▶ **Assigned task**
Return the lines below that contain the word "Options".

▶ **Records shown**

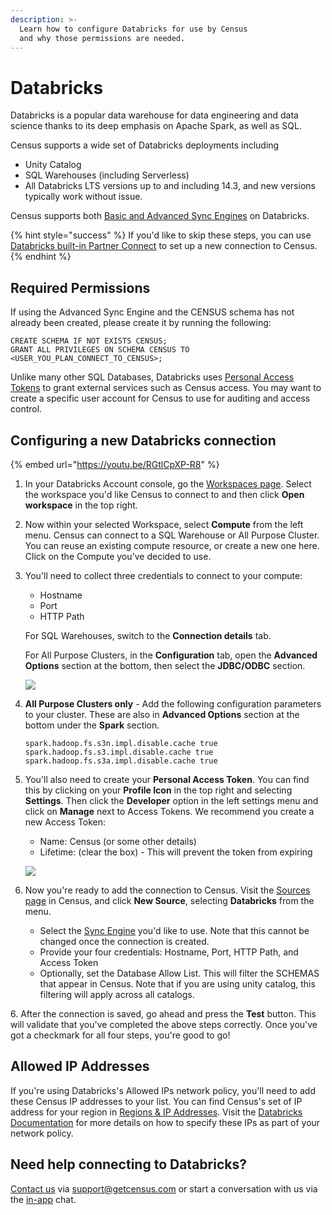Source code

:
 ```yaml
---
description: >-
  Learn how to configure Databricks for use by Census
  and why those permissions are needed.
---
```


# Databricks

Databricks is a popular data warehouse for data engineering and data science thanks to its deep emphasis on Apache Spark, as well as SQL.

Census supports a wide set of Databricks deployments including
- Unity Catalog
- SQL Warehouses (including Serverless)
- All Databricks LTS versions up to and including 14.3, and new versions typically work without issue.

Census supports both [Basic and Advanced Sync Engines](/sources/overview#sync-engines) on Databricks.

{% hint style="success" %}
If you'd like to skip these steps, you can use [Databricks built-in Partner Connect](https://docs.databricks.com/en/partners/reverse-etl/census.html) to set up a new connection to Census.
{% endhint %}

## Required Permissions

If using the Advanced Sync Engine and the CENSUS schema has not already been created, please create it by running the following:

```
CREATE SCHEMA IF NOT EXISTS CENSUS;
GRANT ALL PRIVILEGES ON SCHEMA CENSUS TO <USER_YOU_PLAN_CONNECT_TO_CENSUS>;
```

Unlike many other SQL Databases, Databricks uses [Personal Access Tokens](https://docs.databricks.com/en/dev-tools/auth/pat.html) to grant external services such as Census access. You may want to create a specific user account for Census to use for auditing and access control.


## Configuring a new Databricks connection

{% embed url="https://youtu.be/RGtlCpXP-R8" %}

1. In your Databricks Account console, go the [Workspaces page](https://accounts.cloud.databricks.com/workspaces). Select the workspace you'd like Census to connect to and then click **Open workspace** in the top right.

2. Now within your selected Workspace, select **Compute** from the left menu. Census can connect to a SQL Warehouse or All Purpose Cluster. You can reuse an existing compute resource, or create a new one here. Click on the Compute you've decided to use.

3. You'll need to collect three credentials to connect to your compute:
    - Hostname
    - Port
    - HTTP Path

    For SQL Warehouses, switch to the **Connection details** tab.

    For All Purpose Clusters, in the **Configuration** tab, open the **Advanced Options** section at the bottom, then select the **JDBC/ODBC** section.

    ![](../.gitbook/assets/screely-1619627622845.png)

4. **All Purpose Clusters only** - Add the following configuration parameters to your cluster. These are also in **Advanced Options** section at the bottom under the **Spark** section.

    ```
    spark.hadoop.fs.s3n.impl.disable.cache true
    spark.hadoop.fs.s3.impl.disable.cache true
    spark.hadoop.fs.s3a.impl.disable.cache true
    ```

5. You'll also need to create your **Personal Access Token**. You can find this by clicking on your **Profile Icon** in the top right and selecting **Settings**. Then click the **Developer** option in the left settings menu and click on **Manage** next to Access Tokens. We recommend you create a new Access Token:
    - Name: Census (or some other details)
    - Lifetime: (clear the box) - This will prevent the token from expiring

    ![](../.gitbook/assets/screely-1619628186696.png)

6. Now you're ready to add the connection to Census. Visit the [Sources page](https://app.getcensus.com/sources) in Census, and click **New Source**, selecting **Databricks** from the menu.
    - Select the [Sync Engine](/sources/overview#sync-engines) you'd like to use. Note that this cannot be changed once the connection is created.
    - Provide your four credentials: Hostname, Port, HTTP Path, and Access Token
    - Optionally, set the Database Allow List. This will filter the SCHEMAS that appear in Census. Note that if you are using unity catalog, this filtering will apply across all catalogs.

6\. After the connection is saved, go ahead and press the **Test** button. This will validate that you've completed the above steps correctly. Once you've got a checkmark for all four steps, you're good to go!

## Allowed IP Addresses

If you're using Databricks's Allowed IPs network policy, you'll need to add these Census IP addresses to your list. You can find Census's set of IP address for your region in [Regions & IP Addresses](../basics/security-and-privacy/regions-and-ip-addresses.md#ip-addresses). Visit the [Databricks Documentation](https://docs.databricks.com/en/security/network/front-end/ip-access-list.html) for more details on how to specify these IPs as part of your network policy.

## Need help connecting to Databricks?

[Contact us](mailto:support@getcensus.com) via support@getcensus.com or start a conversation with us via the [in-app](https://app.getcensus.com) chat.
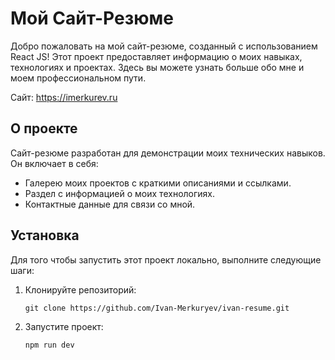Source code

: # Мой Сайт-Резюме

Добро пожаловать на мой сайт-резюме, созданный с использованием React JS! Этот проект предоставляет информацию о моих навыках, технологиях и проектах. Здесь вы можете узнать больше обо мне и моем профессиональном пути.

Сайт: https://imerkurev.ru

## О проекте

Сайт-резюме разработан для демонстрации моих технических навыков. Он включает в себя:

- Галерею моих проектов с краткими описаниями и ссылками.
- Раздел с информацией о моих технологиях.
- Контактные данные для связи со мной.

## Установка

Для того чтобы запустить этот проект локально, выполните следующие шаги:

1. Клонируйте репозиторий:

   ```
   git clone https://github.com/Ivan-Merkuryev/ivan-resume.git

2. Запустите проект:

    ``` 
    npm run dev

▶ **Solution for this exercise**
    For All Purpose Clusters, in the **Configuration** tab, open the **Advanced Options** section at the bottom, then select the **JDBC/ODBC** section.
4. **All Purpose Clusters only** - Add the following configuration parameters to your cluster. These are also in **Advanced Options** section at the bottom under the **Spark** section.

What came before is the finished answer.